#### Data provided

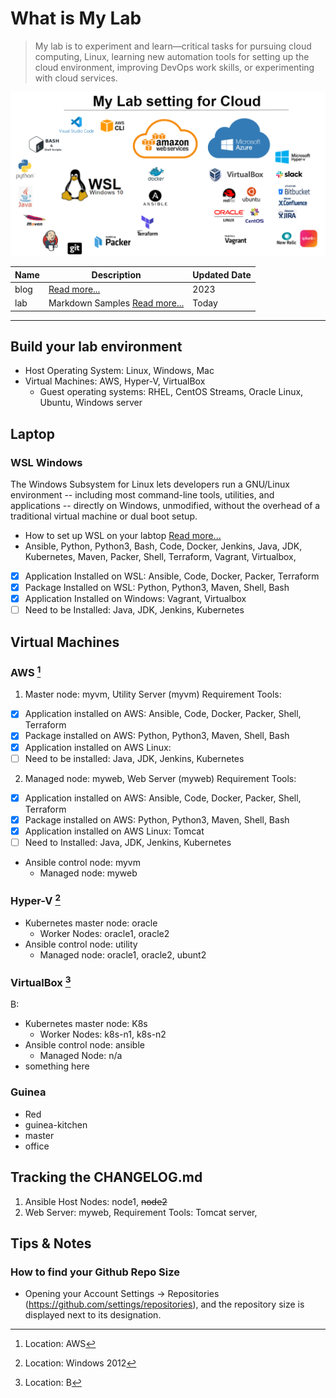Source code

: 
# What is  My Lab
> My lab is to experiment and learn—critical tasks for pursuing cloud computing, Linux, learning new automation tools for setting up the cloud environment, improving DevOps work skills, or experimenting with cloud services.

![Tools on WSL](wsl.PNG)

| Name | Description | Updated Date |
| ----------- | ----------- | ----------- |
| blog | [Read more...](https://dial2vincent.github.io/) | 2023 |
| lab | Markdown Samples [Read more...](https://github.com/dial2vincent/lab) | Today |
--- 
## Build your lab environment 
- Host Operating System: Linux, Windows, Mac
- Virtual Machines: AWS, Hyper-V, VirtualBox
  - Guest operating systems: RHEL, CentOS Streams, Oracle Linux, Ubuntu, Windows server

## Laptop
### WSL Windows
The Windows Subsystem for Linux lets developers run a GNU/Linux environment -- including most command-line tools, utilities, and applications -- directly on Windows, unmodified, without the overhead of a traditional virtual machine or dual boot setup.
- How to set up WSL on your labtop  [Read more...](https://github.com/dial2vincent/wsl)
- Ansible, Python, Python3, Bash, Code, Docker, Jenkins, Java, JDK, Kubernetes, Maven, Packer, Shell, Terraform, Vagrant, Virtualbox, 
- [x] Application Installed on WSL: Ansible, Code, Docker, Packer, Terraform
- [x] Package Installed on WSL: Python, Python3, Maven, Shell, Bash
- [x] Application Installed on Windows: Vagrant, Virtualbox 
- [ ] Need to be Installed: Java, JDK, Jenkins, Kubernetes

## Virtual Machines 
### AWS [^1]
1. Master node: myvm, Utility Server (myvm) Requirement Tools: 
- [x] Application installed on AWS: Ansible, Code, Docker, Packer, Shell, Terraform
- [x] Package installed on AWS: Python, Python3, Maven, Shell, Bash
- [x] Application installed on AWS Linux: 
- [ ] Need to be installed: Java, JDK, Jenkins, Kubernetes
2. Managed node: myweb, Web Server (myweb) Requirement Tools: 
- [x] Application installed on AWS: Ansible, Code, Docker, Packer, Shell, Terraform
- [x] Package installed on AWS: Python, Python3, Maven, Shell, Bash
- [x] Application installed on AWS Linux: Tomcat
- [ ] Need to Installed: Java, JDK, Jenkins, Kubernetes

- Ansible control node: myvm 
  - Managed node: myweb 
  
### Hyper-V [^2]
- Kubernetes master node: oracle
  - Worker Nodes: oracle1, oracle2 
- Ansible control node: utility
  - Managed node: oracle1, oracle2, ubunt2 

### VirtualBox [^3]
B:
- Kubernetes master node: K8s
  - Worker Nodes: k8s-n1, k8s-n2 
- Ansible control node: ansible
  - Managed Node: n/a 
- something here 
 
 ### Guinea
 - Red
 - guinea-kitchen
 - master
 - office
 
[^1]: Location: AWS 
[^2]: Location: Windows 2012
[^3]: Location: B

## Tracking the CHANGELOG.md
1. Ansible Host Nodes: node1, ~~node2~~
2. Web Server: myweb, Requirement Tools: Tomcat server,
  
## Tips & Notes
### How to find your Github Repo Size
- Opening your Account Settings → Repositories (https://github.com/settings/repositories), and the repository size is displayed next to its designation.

########

- [What is expected]
Could you repeat all of the data exactly, minus the pictures?

- [Reply]
Source code

: 
# What is  My Lab
> My lab is to experiment and learn—critical tasks for pursuing cloud computing, Linux, learning new automation tools for setting up the cloud environment, improving DevOps work skills, or experimenting with cloud services.

![Tools on WSL](wsl.PNG)

| Name | Description | Updated Date |
| ----------- | ----------- | ----------- |
| blog | [Read more...](https://dial2vincent.github.io/) | 2023 |
| lab | Markdown Samples [Read more...](https://github.com/dial2vincent/lab) | Today |
--- 
## Build your lab environment 
- Host Operating System: Linux, Windows, Mac
- Virtual Machines: AWS, Hyper-V, VirtualBox
  - Guest operating systems: RHEL, CentOS Streams, Oracle Linux, Ubuntu, Windows server

## Laptop
### WSL Windows
The Windows Subsystem for Linux lets developers run a GNU/Linux environment -- including most command-line tools, utilities, and applications -- directly on Windows, unmodified, without the overhead of a traditional virtual machine or dual boot setup.
- How to set up WSL on your labtop  [Read more...](https://github.com/dial2vincent/wsl)
- Ansible, Python, Python3, Bash, Code, Docker, Jenkins, Java, JDK, Kubernetes, Maven, Packer, Shell, Terraform, Vagrant, Virtualbox, 
- [x] Application Installed on WSL: Ansible, Code, Docker, Packer, Terraform
- [x] Package Installed on WSL: Python, Python3, Maven, Shell, Bash
- [x] Application Installed on Windows: Vagrant, Virtualbox 
- [ ] Need to be Installed: Java, JDK, Jenkins, Kubernetes

## Virtual Machines 
### AWS [^1]
1. Master node: myvm, Utility Server (myvm) Requirement Tools: 
- [x] Application installed on AWS: Ansible, Code, Docker, Packer, Shell, Terraform
- [x] Package installed on AWS: Python, Python3, Maven, Shell, Bash
- [x] Application installed on AWS Linux: 
- [ ] Need to be installed: Java, JDK, Jenkins, Kubernetes
2. Managed node: myweb, Web Server (myweb) Requirement Tools: 
- [x] Application installed on AWS: Ansible, Code, Docker, Packer, Shell, Terraform
- [x] Package installed on AWS: Python, Python3, Maven, Shell, Bash
- [x] Application installed on AWS Linux: Tomcat
- [ ] Need to Installed: Java, JDK, Jenkins, Kubernetes

- Ansible control node: myvm 
  - Managed node: myweb 
  
### Hyper-V [^2]
- Kubernetes master node: oracle
  - Worker Nodes: oracle1, oracle2 
- Ansible control node: utility
  - Managed node: oracle1, oracle2, ubunt2 

### VirtualBox [^3]
B:
- Kubernetes master node: K8s
  - Worker Nodes: k8s-n1, k8s-n2 
- Ansible control node: ansible
  - Managed Node: n/a 
- something here 
 
 ### Guinea
 - Red
 - guinea-kitchen
 - master
 - office
 
[^1]: Location: AWS 
[^2]: Location: Windows 2012
[^3]: Location: B

## Tracking the CHANGELOG.md
1. Ansible Host Nodes: node1, ~~node2~~
2. Web Server: myweb, Requirement Tools: Tomcat server,
  
## Tips & Notes
### How to find your Github Repo Size
- Opening your Account Settings → Repositories (https://github.com/settings/repositories), and the repository size is displayed next to its designation.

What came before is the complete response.